Tuesday, February 10, 2009

Ice Age Climate Map

That earlier post on human migration got me curious about the climate of the ice age. What sort of a world were our ancestors encountering as they spread inexorably around the world? Earth was in a glacial period for most of the time during which the expansion of our species occurred; the current interglacial period we all know and love didn't set in until after humans had colonized every continent (every decent continent, at least - sorry, Antarctica). So what was the world like for those prehistoric peregrinators?

Ask Wikipedia, and ye shall receive:



(You'll have to click on the map or follow the link to be able to read the legend.) This is a standard-issue vegetation map of the sort that always show up in the first section of world atlases, but it shows the world as it was ca. 18,000 years ago. And things were shockingly different. For instance:

-That purple in the eastern US indicates taiga, the coniferous forests which today are found right at the limit of the Arctic tree line in northern Canada. Apparently the Mississippi Delta of 18,000 years ago resembled the Yukon of today.

-Florida was a semi-arid temperate woodland, and the Atlantic coast of the US was boreal forest. Anything north of New York City and Chicago was under ice altogether.

-Much of Europe was under ice as well, and steppe-tundra extended all the way down to the Mediterranean coast. Tundra also had a foothold in the interior of the Iberian Peninsula.

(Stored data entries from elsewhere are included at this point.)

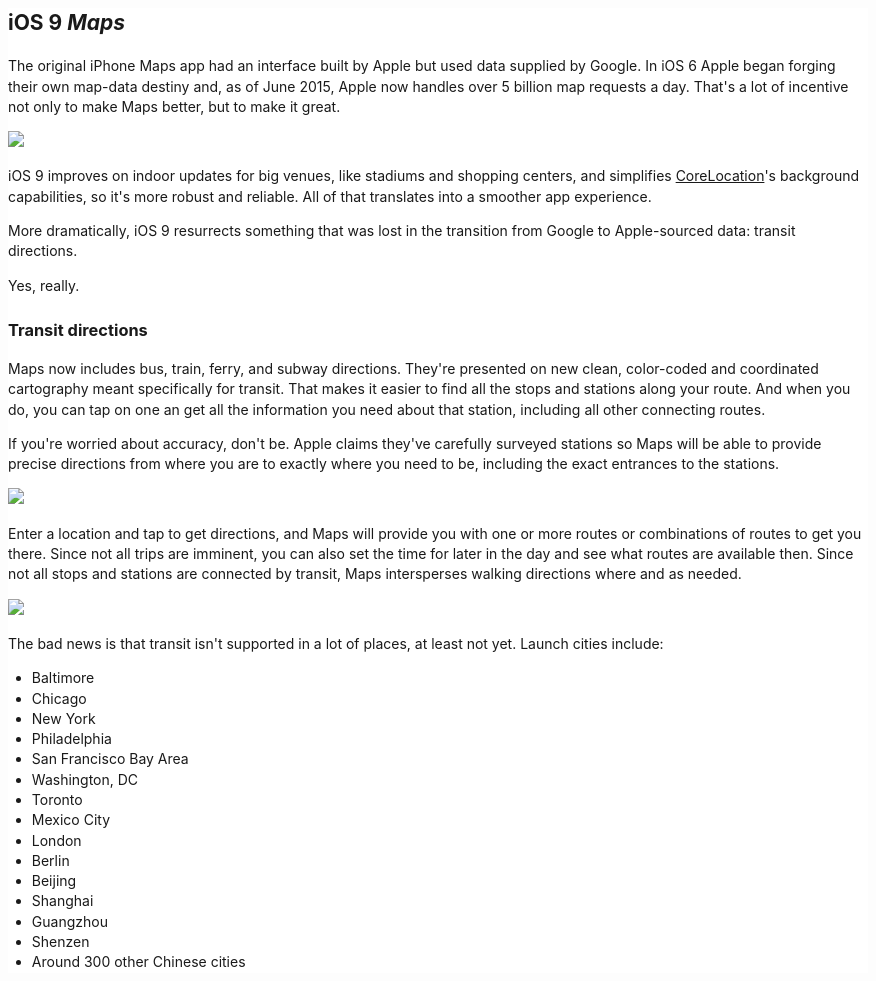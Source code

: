## iOS 9 _Maps_

The original iPhone Maps app had an interface built by Apple but used data supplied by Google. In iOS 6 Apple began forging their own map-data destiny and, as of June 2015, Apple now handles over 5 billion map requests a day. That's a lot of incentive not only to make Maps better, but to make it great.

![](http://www.imore.com/sites/imore.com/files/styles/larger_wm_brw/public/field/image/2015/07/ios-9-first-look-maps-hero.jpg?itok=n-DCy6g6)

iOS 9 improves on indoor updates for big venues, like stadiums and shopping centers, and simplifies [CoreLocation](https://developer.apple.com/library/ios/documentation/CoreLocation/Reference/CoreLocation_Framework/)'s background capabilities, so it's more robust and reliable. All of that translates into a smoother app experience.

More dramatically, iOS 9 resurrects something that was lost in the transition from Google to Apple-sourced data: transit directions.

Yes, really.

### Transit directions

Maps now includes bus, train, ferry, and subway directions. They're presented on new clean, color-coded and coordinated cartography meant specifically for transit. That makes it easier to find all the stops and stations along your route. And when you do, you can tap on one an get all the information you need about that station, including all other connecting routes.

If you're worried about accuracy, don't be. Apple claims they've carefully surveyed stations so Maps will be able to provide precise directions from where you are to exactly where you need to be, including the exact entrances to the stations.

![](http://www.imore.com/sites/imore.com/files/styles/larger/public/field/image/2015/09/ios-9-review-maps-stations-screens.jpg?itok=RgR-01eK)

Enter a location and tap to get directions, and Maps will provide you with one or more routes or combinations of routes to get you there. Since not all trips are imminent, you can also set the time for later in the day and see what routes are available then. Since not all stops and stations are connected by transit, Maps intersperses walking directions where and as needed.

![](http://www.imore.com/sites/imore.com/files/styles/larger/public/field/image/2015/08/ios-9-maps-transit-screens.jpg?itok=Qk-Egun8)

The bad news is that transit isn't supported in a lot of places, at least not yet. Launch cities include:

  * Baltimore
  * Chicago
  * New York
  * Philadelphia
  * San Francisco Bay Area
  * Washington, DC
  * Toronto
  * Mexico City
  * London
  * Berlin
  * Beijing
  * Shanghai
  * Guangzhou
  * Shenzen
  * Around 300 other Chinese cities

-Interestingly, there were tropical forests and grasslands in many of the same areas as there are today. But the temperate regions really get pinched; it seems that between the subtropical deserts (also in most of the same regions as today) and the ice and tundra of the higher latitudes, there just wasn't much room for the expansive temperate forests which have more recently been characteristic of North America and Eurasia, especially. It seems that the world of 18,000 years ago just had a lot fewer trees.

-Australia? 'Bout the same, maybe a little chillier. The Southern Hemisphere in general, in fact, seems to have been less affected by the last period of glaciation.

Given all this, you can well imagine why humans spread first along the coast of the Indian Ocean, all the way to Australia: pretty much everything north of there was barren, windswept, and cold. It was the North Dakotafication of the world. In fact, as those first bands of humans finally left the amniotic comforts of southern Asia and Africa and soldiered into the frozen lands to the north, an interesting question to ask them would have been: why?